Dataset entries
--- START ---
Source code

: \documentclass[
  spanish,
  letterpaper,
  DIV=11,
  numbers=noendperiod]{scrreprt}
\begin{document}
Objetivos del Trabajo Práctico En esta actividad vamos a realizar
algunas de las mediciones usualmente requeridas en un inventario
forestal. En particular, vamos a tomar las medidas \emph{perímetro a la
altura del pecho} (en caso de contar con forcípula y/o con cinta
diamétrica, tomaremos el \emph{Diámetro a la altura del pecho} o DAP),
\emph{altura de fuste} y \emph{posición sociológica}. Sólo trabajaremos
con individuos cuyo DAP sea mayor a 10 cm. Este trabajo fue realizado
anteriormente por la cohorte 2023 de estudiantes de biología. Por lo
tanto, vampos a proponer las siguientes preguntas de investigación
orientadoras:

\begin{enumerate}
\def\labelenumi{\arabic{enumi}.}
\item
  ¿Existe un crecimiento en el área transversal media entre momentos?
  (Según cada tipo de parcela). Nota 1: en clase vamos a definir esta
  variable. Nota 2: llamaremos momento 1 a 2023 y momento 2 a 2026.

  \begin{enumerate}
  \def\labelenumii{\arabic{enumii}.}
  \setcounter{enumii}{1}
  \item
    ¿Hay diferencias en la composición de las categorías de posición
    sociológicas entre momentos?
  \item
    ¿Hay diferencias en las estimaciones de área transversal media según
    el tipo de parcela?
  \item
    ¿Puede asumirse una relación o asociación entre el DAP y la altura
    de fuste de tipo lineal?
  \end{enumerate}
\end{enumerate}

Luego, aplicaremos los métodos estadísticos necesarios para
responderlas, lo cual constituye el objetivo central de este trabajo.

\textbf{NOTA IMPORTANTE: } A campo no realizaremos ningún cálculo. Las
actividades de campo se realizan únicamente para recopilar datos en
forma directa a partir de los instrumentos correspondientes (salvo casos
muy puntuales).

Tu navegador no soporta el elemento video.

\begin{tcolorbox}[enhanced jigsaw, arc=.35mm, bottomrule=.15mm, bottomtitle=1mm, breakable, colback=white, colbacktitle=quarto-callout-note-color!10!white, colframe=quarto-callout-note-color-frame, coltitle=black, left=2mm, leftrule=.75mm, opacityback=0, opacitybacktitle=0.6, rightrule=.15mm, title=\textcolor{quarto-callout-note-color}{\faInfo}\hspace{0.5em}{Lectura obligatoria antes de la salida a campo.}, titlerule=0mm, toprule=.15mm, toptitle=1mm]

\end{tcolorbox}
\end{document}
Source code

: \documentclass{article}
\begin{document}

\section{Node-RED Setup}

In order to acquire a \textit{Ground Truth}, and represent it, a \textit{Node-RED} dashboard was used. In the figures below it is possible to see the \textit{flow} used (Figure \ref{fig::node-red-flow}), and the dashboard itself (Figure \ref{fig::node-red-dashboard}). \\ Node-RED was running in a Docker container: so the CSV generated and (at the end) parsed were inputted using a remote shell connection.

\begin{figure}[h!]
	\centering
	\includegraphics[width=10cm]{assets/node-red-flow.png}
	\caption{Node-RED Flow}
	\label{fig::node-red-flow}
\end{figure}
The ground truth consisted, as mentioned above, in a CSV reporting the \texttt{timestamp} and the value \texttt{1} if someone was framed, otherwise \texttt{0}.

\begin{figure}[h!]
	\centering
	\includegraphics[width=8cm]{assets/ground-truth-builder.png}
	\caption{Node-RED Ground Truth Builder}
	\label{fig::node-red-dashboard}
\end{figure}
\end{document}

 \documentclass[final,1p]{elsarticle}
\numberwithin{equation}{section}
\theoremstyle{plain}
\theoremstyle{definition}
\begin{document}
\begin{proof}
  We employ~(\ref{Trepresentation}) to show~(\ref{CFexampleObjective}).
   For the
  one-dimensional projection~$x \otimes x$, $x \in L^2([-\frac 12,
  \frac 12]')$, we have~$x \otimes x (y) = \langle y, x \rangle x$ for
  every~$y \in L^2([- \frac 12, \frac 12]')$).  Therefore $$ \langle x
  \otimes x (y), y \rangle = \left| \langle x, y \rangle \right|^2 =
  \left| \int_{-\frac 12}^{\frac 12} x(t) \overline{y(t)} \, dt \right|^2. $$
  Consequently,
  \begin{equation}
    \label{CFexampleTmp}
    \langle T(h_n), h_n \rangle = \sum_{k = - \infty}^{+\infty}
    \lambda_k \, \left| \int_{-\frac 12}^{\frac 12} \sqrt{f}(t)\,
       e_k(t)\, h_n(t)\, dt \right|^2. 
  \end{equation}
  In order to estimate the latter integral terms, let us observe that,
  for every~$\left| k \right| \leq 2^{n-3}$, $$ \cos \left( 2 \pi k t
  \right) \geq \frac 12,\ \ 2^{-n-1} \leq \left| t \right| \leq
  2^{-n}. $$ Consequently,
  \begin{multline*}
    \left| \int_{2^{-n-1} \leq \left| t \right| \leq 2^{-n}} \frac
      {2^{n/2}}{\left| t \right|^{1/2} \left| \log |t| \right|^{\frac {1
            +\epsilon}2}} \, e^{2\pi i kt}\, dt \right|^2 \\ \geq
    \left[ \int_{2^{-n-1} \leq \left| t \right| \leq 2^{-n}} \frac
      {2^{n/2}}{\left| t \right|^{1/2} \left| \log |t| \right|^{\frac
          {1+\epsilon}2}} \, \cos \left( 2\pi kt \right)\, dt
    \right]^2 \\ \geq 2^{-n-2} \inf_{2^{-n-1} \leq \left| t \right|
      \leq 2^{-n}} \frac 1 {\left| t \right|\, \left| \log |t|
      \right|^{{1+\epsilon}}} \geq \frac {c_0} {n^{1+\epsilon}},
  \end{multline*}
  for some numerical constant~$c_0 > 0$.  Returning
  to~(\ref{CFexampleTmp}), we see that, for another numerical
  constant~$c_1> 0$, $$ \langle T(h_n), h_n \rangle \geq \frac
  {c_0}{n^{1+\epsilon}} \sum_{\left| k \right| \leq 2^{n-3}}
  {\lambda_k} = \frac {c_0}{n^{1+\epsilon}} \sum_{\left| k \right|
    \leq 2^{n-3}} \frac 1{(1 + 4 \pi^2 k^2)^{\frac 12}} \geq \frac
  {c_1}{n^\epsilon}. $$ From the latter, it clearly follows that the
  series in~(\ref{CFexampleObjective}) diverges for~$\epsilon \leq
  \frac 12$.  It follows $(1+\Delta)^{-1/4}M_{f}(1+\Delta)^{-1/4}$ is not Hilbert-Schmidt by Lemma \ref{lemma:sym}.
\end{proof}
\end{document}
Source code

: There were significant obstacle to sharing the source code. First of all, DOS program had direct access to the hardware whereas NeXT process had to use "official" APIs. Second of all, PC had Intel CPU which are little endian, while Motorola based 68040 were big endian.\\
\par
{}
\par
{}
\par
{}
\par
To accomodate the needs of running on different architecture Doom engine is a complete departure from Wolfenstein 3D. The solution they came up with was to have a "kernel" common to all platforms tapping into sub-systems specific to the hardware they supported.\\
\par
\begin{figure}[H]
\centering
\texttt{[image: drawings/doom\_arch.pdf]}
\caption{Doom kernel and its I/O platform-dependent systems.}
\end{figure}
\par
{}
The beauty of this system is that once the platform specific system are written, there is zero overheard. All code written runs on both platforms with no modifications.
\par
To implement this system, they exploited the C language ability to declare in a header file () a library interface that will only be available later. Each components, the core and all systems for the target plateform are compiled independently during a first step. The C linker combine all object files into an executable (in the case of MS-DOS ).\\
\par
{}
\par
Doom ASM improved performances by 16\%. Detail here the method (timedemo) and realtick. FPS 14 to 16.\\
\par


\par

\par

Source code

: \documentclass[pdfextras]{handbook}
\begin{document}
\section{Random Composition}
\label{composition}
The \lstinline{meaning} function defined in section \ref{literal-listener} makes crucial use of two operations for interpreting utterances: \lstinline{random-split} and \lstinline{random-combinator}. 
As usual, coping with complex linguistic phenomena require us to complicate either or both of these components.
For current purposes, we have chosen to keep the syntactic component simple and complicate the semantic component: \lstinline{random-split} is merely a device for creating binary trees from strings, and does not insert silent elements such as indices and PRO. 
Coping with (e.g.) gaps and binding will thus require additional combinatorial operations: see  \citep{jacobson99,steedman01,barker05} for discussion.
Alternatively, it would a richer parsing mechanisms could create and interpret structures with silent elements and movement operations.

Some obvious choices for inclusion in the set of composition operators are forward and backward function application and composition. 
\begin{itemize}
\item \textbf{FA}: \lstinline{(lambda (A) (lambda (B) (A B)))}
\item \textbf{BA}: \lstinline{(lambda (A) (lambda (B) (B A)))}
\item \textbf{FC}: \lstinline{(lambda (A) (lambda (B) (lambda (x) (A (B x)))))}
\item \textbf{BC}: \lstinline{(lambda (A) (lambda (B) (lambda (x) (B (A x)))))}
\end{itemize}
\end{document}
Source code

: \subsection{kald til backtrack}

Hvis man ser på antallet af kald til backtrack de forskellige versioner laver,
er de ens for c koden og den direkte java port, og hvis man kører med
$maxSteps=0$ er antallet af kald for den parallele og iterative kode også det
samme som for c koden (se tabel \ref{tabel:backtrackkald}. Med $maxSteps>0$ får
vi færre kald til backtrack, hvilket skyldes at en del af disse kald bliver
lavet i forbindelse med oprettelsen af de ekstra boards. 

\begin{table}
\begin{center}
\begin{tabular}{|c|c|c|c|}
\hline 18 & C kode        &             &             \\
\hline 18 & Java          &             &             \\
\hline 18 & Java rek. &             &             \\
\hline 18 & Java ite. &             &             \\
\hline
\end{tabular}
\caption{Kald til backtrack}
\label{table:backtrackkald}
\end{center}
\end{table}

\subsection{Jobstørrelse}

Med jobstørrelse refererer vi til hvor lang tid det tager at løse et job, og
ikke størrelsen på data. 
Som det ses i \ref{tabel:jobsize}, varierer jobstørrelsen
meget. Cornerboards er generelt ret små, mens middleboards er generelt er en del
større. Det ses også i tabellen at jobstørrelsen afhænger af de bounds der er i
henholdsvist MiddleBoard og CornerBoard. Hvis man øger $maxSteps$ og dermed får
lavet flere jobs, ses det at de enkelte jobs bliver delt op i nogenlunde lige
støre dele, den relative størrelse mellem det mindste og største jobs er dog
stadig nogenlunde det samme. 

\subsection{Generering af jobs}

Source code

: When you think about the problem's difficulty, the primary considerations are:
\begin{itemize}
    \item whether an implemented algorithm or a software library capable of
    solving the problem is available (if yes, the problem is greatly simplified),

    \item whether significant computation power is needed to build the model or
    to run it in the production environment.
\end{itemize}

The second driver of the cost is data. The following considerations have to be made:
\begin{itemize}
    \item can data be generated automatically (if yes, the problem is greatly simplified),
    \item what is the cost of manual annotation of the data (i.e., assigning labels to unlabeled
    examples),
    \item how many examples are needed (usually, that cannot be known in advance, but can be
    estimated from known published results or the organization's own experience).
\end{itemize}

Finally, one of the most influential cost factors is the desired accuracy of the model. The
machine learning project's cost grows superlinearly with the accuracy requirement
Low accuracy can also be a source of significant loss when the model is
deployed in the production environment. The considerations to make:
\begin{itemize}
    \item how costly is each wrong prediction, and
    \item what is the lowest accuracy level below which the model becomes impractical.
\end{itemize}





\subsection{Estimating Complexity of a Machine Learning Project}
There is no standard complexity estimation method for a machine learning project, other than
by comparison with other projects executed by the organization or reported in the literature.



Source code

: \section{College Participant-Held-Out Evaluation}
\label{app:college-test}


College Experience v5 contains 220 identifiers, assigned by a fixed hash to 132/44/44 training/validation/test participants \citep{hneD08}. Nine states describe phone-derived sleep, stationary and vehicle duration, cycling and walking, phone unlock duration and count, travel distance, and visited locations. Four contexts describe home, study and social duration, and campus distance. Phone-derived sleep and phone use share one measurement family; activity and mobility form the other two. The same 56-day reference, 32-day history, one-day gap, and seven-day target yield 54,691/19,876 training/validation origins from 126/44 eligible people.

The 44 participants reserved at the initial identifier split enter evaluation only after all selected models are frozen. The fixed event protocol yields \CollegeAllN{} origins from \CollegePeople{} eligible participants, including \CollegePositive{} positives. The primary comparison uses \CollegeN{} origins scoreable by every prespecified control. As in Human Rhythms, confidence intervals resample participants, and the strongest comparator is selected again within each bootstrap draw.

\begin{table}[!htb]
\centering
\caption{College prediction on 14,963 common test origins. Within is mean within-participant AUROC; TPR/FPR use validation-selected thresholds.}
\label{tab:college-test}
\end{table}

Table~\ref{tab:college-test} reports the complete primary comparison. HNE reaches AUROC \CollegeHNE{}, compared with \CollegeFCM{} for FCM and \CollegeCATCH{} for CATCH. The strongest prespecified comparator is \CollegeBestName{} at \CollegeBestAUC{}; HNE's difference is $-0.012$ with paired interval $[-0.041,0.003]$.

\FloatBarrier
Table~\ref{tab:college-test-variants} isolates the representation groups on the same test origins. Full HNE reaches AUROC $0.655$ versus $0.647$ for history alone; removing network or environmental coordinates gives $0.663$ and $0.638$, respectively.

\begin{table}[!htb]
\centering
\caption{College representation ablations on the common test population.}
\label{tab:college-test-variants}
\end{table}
--- END ---
**What you will do:**
Return every line in the records that includes the string "subsection".

**Written solution:**
: \subsection{kald til backtrack}
\subsection{Jobstørrelse}
\subsection{Generering af jobs}
\subsection{Estimating Complexity of a Machine Learning Project}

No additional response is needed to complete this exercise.